Dopo una lunga istruttoria, l'11 sett. 1801 fu condannato a io anni di carcere e all'esilio perpetuo da Lucca. Lo stesso giorno della condanna, per ordine del Murat, fu scarcerato. Ospitato dapprima nell'abitazione del comandante della piazza gen. G. Mouton de Lobau, nella notte tra il 15 e il 16 partì da Lucca, portando con sé tutti i suoi fogli, i suoi averi e le carte del processo e si diresse a Milano (Arch. Sardini, 161: Zibaldone. IV, c. 496).
Non è ben chiaro quale ruolo o posizione egli avesse a Milano. Giuseppe Valeriani scrisse di averlo conosciuto ormai caduto in estrema miseria quando aveva cercato di accattivarsi la benevolenza del Bonaparte scrivendo omelie in favore della coscrizione. Postosi così in luce, il suo talento era stato richiesto per stendere alcuni indirizzi di adesione dei vescovi italiani alle tesi che sarebbero state sostenute nel concilio di Parigi del 1811. Ma tale attività non lo sollevò dalla miseria, né egli godé della "larga munificenza" del viceré Eugenio, al contrario di quanto scrisse dopo la sua morte il Giornale italiano (n. 308). In realtà, sembra che solo poco prima di morire ottenesse una modesta elargizione.

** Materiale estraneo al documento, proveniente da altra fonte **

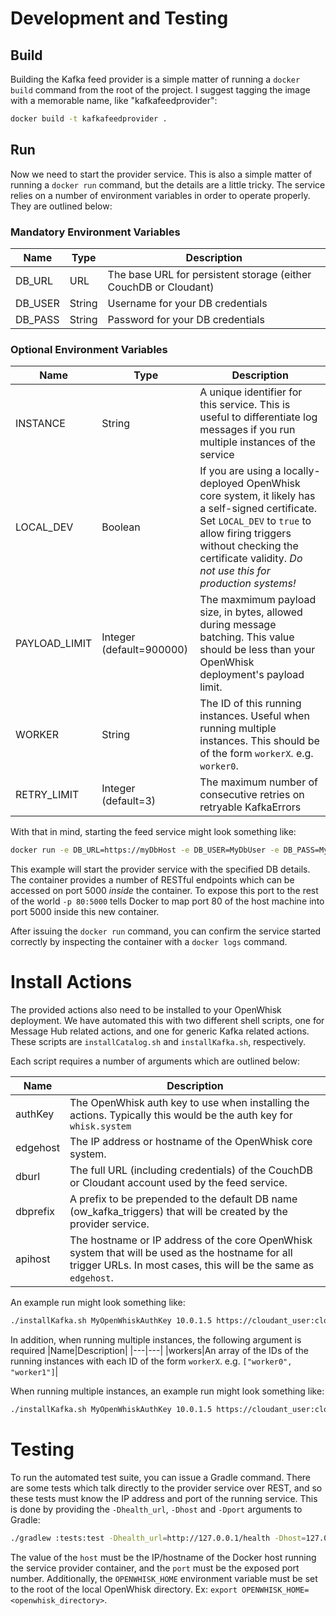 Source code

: <!--
#
# Licensed to the Apache Software Foundation (ASF) under one or more
# contributor license agreements.  See the NOTICE file distributed with
# this work for additional information regarding copyright ownership.
# The ASF licenses this file to You under the Apache License, Version 2.0
# (the "License"); you may not use this file except in compliance with
# the License.  You may obtain a copy of the License at
#
#     http://www.apache.org/licenses/LICENSE-2.0
#
# Unless required by applicable law or agreed to in writing, software
# distributed under the License is distributed on an "AS IS" BASIS,
# WITHOUT WARRANTIES OR CONDITIONS OF ANY KIND, either express or implied.
# See the License for the specific language governing permissions and
# limitations under the License.
#
-->

# Development and Testing
## Build
Building the Kafka feed provider is a simple matter of running a `docker build` command from the root of the project. I suggest tagging the image with a memorable name, like "kafkafeedprovider":

``` sh
docker build -t kafkafeedprovider .
```

## Run
Now we need to start the provider service. This is also a simple matter of running a `docker run` command, but the details are a little tricky. The service relies on a number of environment variables in order to operate properly. They are outlined below:

### Mandatory Environment Variables
|Name|Type|Description|
|---|---|---|
|DB_URL|URL|The base URL for persistent storage (either CouchDB or Cloudant)|
|DB_USER|String|Username for your DB credentials|
|DB_PASS|String|Password for your DB credentials|

### Optional Environment Variables
|Name|Type|Description|
|---|---|---|
|INSTANCE|String|A unique identifier for this service. This is useful to differentiate log messages if you run multiple instances of the service|
|LOCAL_DEV|Boolean|If you are using a locally-deployed OpenWhisk core system, it likely has a self-signed certificate. Set `LOCAL_DEV` to `true` to allow firing triggers without checking the certificate validity. *Do not use this for production systems!*|
|PAYLOAD_LIMIT|Integer (default=900000)|The maxmimum payload size, in bytes, allowed during message batching. This value should be less than your OpenWhisk deployment's payload limit.|
|WORKER|String|The ID of this running instances. Useful when running multiple instances. This should be of the form `workerX`. e.g. `worker0`.
|RETRY_LIMIT|Integer (default=3)|The maximum number of consecutive retries on retryable KafkaErrors|

With that in mind, starting the feed service might look something like:

```sh
docker run -e DB_URL=https://myDbHost -e DB_USER=MyDbUser -e DB_PASS=MySuperSecret -p 80:5000 kafkafeedprovider
```

This example will start the provider service with the specified DB details. The container provides a number of RESTful endpoints which can be accessed on port 5000 _inside_ the container. To expose this port to the rest of the world `-p 80:5000` tells Docker to map port 80 of the host machine into port 5000 inside this new container.

After issuing the `docker run` command, you can confirm the service started correctly by inspecting the container with a `docker logs` command.

# Install Actions
The provided actions also need to be installed to your OpenWhisk deployment. We have automated this with two different shell scripts, one for Message Hub related actions, and one for generic Kafka related actions. These scripts are `installCatalog.sh` and `installKafka.sh`, respectively.

Each script requires a number of arguments which are outlined below:

|Name|Description|
|---|---|
|authKey|The OpenWhisk auth key to use when installing the actions. Typically this would be the auth key for `whisk.system`|
|edgehost|The IP address or hostname of the OpenWhisk core system.|
|dburl|The full URL (including credentials) of the CouchDB or Cloudant account used by the feed service.|
|dbprefix|A prefix to be prepended to the default DB name (ow_kafka_triggers) that will be created by the provider service.|
|apihost|The hostname or IP address of the core OpenWhisk system that will be used as the hostname for all trigger URLs. In most cases, this will be the same as `edgehost`.|

An example run might look something like:

```sh
./installKafka.sh MyOpenWhiskAuthKey 10.0.1.5 https://cloudant_user:cloudant_pw@cloudant.com staging_db_prefix 10.0.1.5
```

In addition, when running multiple instances, the following argument is required
|Name|Description|
|---|---|
|workers|An array of the IDs of the running instances with each ID of the form `workerX`. e.g. `["worker0", "worker1"]`|

When running multiple instances, an example run might look something like:

```sh
./installKafka.sh MyOpenWhiskAuthKey 10.0.1.5 https://cloudant_user:cloudant_pw@cloudant.com staging_db_prefix 10.0.1.5 "[\"worker0\", \"worker1\"]"
```

# Testing
To run the automated test suite, you can issue a Gradle command. There are some tests which talk directly to the provider service over REST, and so these tests must know the IP address and port of the running service. This is done by providing the `-Dhealth_url`, `-Dhost` and `-Dport` arguments to Gradle:

```sh
./gradlew :tests:test -Dhealth_url=http://127.0.0.1/health -Dhost=127.0.0.1 -Dport=80
```

The value of the `host` must be the IP/hostname of the Docker host running the service provider container, and the `port` must be the exposed port number. Additionally, the `OPENWHISK_HOME` environment variable must be set to the root of the local OpenWhisk directory. Ex: `export OPENWHISK_HOME=<openwhisk_directory>`.
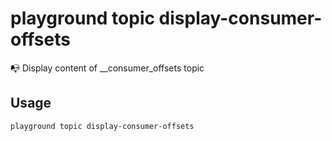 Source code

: # playground topic display-consumer-offsets

📭 Display content of __consumer_offsets topic

## Usage

```bash
playground topic display-consumer-offsets
```


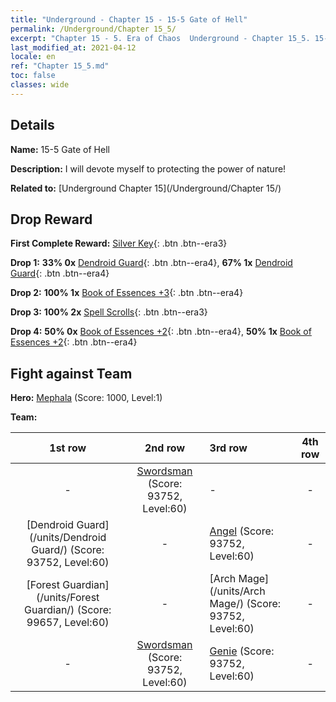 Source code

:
 ```yaml
---
title: "Underground - Chapter 15 - 15-5 Gate of Hell"
permalink: /Underground/Chapter 15_5/
excerpt: "Chapter 15 - 5. Era of Chaos  Underground - Chapter 15_5. 15-5 Gate of Hell"
last_modified_at: 2021-04-12
locale: en
ref: "Chapter 15_5.md"
toc: false
classes: wide
---
```


## Details

 **Name:** 15-5 Gate of Hell

 **Description:** I will devote myself to protecting the power of nature!

 **Related to:** [Underground Chapter 15](/Underground/Chapter 15/)

## Drop Reward

 **First Complete Reward:** [Silver Key](/Items/con_693/){: .btn .btn--era3}

 **Drop 1:** **33% 0x** [Dendroid Guard](/Items/unt_203/){: .btn .btn--era4}, **67% 1x** [Dendroid Guard](/Items/unt_203/){: .btn .btn--era4}

 **Drop 2:** **100% 1x** [Book of Essences +3](/Items/mat_60/){: .btn .btn--era4}

 **Drop 3:** **100% 2x** [Spell Scrolls](/Items/con_694/){: .btn .btn--era3}

 **Drop 4:** **50% 0x** [Book of Essences +2](/Items/mat_53/){: .btn .btn--era4}, **50% 1x** [Book of Essences +2](/Items/mat_53/){: .btn .btn--era4}


## Fight against Team
 **Hero:** [Mephala](/heroes/Mephala/) (Score: 1000, Level:1)

 **Team:**


  | 1st row | 2nd row | 3rd row | 4th row |
  |:----:|:----:|:----|:----:|
  | - | [Swordsman](/units/Swordsman/) (Score: 93752, Level:60)  | - | - |
  | [Dendroid Guard](/units/Dendroid Guard/) (Score: 93752, Level:60)  | - | [Angel](/units/Angel/) (Score: 93752, Level:60)  | - |
  | [Forest Guardian](/units/Forest Guardian/) (Score: 99657, Level:60)  | - | [Arch Mage](/units/Arch Mage/) (Score: 93752, Level:60)  | - |
  | - | [Swordsman](/units/Swordsman/) (Score: 93752, Level:60)  | [Genie](/units/Genie/) (Score: 93752, Level:60)  | - |


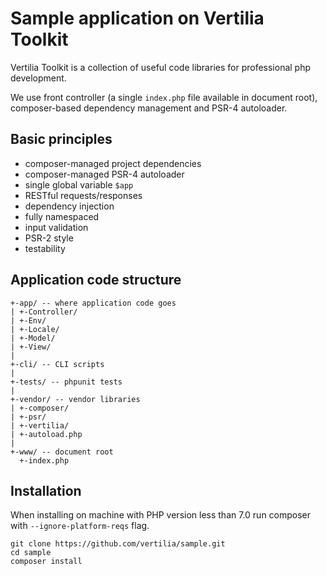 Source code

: # Sample application on Vertilia Toolkit

Vertilia Toolkit is a collection of useful code libraries for professional php development.

We use front controller (a single `index.php` file available in document root), composer-based dependency management and PSR-4 autoloader.

## Basic principles

+ composer-managed project dependencies
+ composer-managed PSR-4 autoloader
+ single global variable `$app`
+ RESTful requests/responses
+ dependency injection
+ fully namespaced
+ input validation
+ PSR-2 style
+ testability

## Application code structure

```
+-app/ -- where application code goes
| +-Controller/
| +-Env/
| +-Locale/
| +-Model/
| +-View/
|
+-cli/ -- CLI scripts
|
+-tests/ -- phpunit tests
|
+-vendor/ -- vendor libraries
| +-composer/
| +-psr/
| +-vertilia/
| +-autoload.php
|
+-www/ -- document root
  +-index.php
```

## Installation

When installing on machine with PHP version less than 7.0 run composer with `--ignore-platform-reqs` flag.

```
git clone https://github.com/vertilia/sample.git
cd sample
composer install
```

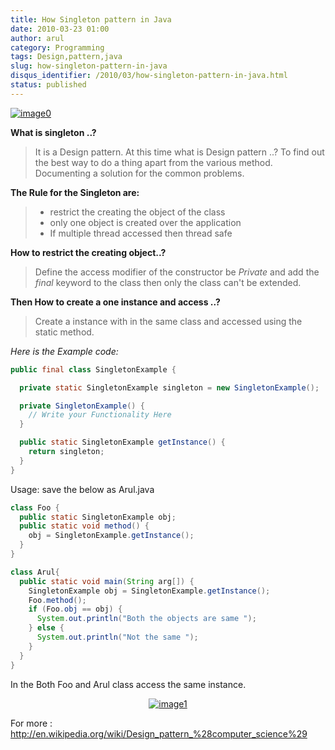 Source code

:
 ```yaml
---
title: How Singleton pattern in Java
date: 2010-03-23 01:00
author: arul
category: Programming
tags: Design,pattern,java
slug: how-singleton-pattern-in-java
disqus_identifier: /2010/03/how-singleton-pattern-in-java.html
status: published
---
```


[![image0](http://3.bp.blogspot.com/_X5tq9y9xv2s/S6hhueEzyWI/AAAAAAAAANA/MAXSbAXOX1Q/s400/design-is-a-behaviour.jpg)](http://3.bp.blogspot.com/_X5tq9y9xv2s/S6hhueEzyWI/AAAAAAAAANA/MAXSbAXOX1Q/s1600-h/design-is-a-behaviour.jpg)

**What is singleton ..?**

> It is a Design pattern. At this time what is Design pattern ..? To
> find out the best way to do a thing apart from the various method.
> Documenting a solution for the common problems.

**The Rule for the Singleton are:**

> -   restrict the creating the object of the class
> -   only one object is created over the application
> -   If multiple thread accessed then thread safe

**How to restrict the creating object..?**

> Define the access modifier of the constructor be *Private* and add the
> *final* keyword to the class then only the class can\'t be extended.

**Then How to create a one instance and access ..?**

> Create a instance with in the same class and accessed using the static
> method.

*Here is the Example code:*

``` java
public final class SingletonExample {

  private static SingletonExample singleton = new SingletonExample();

  private SingletonExample() {
    // Write your Functionality Here
  }

  public static SingletonExample getInstance() {
    return singleton;
  }
}
```

Usage: save the below as Arul.java

``` java
class Foo {
  public static SingletonExample obj;
  public static void method() {
    obj = SingletonExample.getInstance();
  }
}

class Arul{
  public static void main(String arg[]) {
    SingletonExample obj = SingletonExample.getInstance();
    Foo.method();
    if (Foo.obj == obj) {
      System.out.println("Both the objects are same ");
    } else {
      System.out.println("Not the same ");
    }
  }
}
```

In the Both Foo and Arul class access the same instance.

<div class="separator" style="clear: both; text-align: center;">

[![image1](http://3.bp.blogspot.com/_X5tq9y9xv2s/TAUe3R-Ca0I/AAAAAAAAAWM/-9WSRFEh-bk/s320/java+compile.jpg)](http://3.bp.blogspot.com/_X5tq9y9xv2s/TAUe3R-Ca0I/AAAAAAAAAWM/-9WSRFEh-bk/s1600/java+compile.jpg)

</div>

For more :
<http://en.wikipedia.org/wiki/Design_pattern_%28computer_science%29>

Morì a Milano il 23 ott. 1813.
Subito il suo nome ricorse in scritti altamente elogiativi ma altrettanto generici o scarsamente precisi nelle notizie che riguardavano la sua vita. Cominciò il Giornale italiano che, nel citato numero, lo definì uno degli uomini più celebri della seconda metà del sec. XVIII e tra i più profondi conoscitori della storia ecclesiastica, oltre che autore di opere importanti per dottrina e profondità di argomenti, giudizio universalmente condiviso all'epoca nell'ambiente milanese. Secondo il Giornale italiano, la Biographie universelle e la Storia amministrativa..., aveva infatti composto anche Dell'autorità della Chiesa secondo la vera idea che ne ha data l'antichità, onde conoscere l'abuso che se ne è fatto e la necessità di emendarlo;ma pure di questa opera non abbiamo traccia.
Fonti e Bibl.: F. Coraccini [G. Valeriani], Storia dell'amministrazione del Regno d'Italia durante il dominio francese, Lugano 1823, pp. LXXXV, 192 ss.; A. Mazzarosa, Storia di Lucca dalla sua origine fino al 1814, Lucca 1833, II, pp. 180 s.; A.Pezzana, Memorie degli scrittori e letterati parmigiani, IV, Parma 1833, pp. 402 ss.; Id., Storia della città di Parma, V, Parma 1859, ad Indicem;C. Massei, Storia civile di Lucca dall'anno 1796 all'anno 1848, I, Lucca 1878, pp. 237s.; G. Sforza, Contributo alla storia del giornalismo ital. I. I giornali lucchesi (1756-1850), in Riv. stor. del Risorg. ital., I (1896), p. 451; Id., Un giornalista del sec. XVIII, in Ricordi e biografie lucchesi, Lucca 1916, ad Indicem (cfr. recensione di U. Benassi in Arch. stor. per le prov. parmensi, n. s., XVIII [1918], pp. 253 ss.); G. Arrighi, Una "trama" contro la Repubblica di Lucca organizzata a Livorno nel 1796, in Rivista di Livorno, 1956, n. 5, pp. 6 s.; P .G. Camaiani, Un patriziato di fronte alla Rivoluzione francese. La Repubblica oligarchica di Lucca dal 1789 al 1799, in Rass. stor. toscana, XXX (1984), 1, pp. 72 s., 95 s., 100, 102; G. Tori, Ilmovim. giacobino lucchese..., in La Toscana e la rivoluz. francese, a cura di I. Tognarini, Napoli 1994, ad Indicem; Nouvelle Biographie univers. (Michaud), XIII, Paris-Leipzig 1855, pp. 578 s.; Dizion. biogr. univ., II, Firenze 1842, p. 726; Grand Dict. universel du XIX siècle (Larousse), VIII, Paris 1872, p. 251.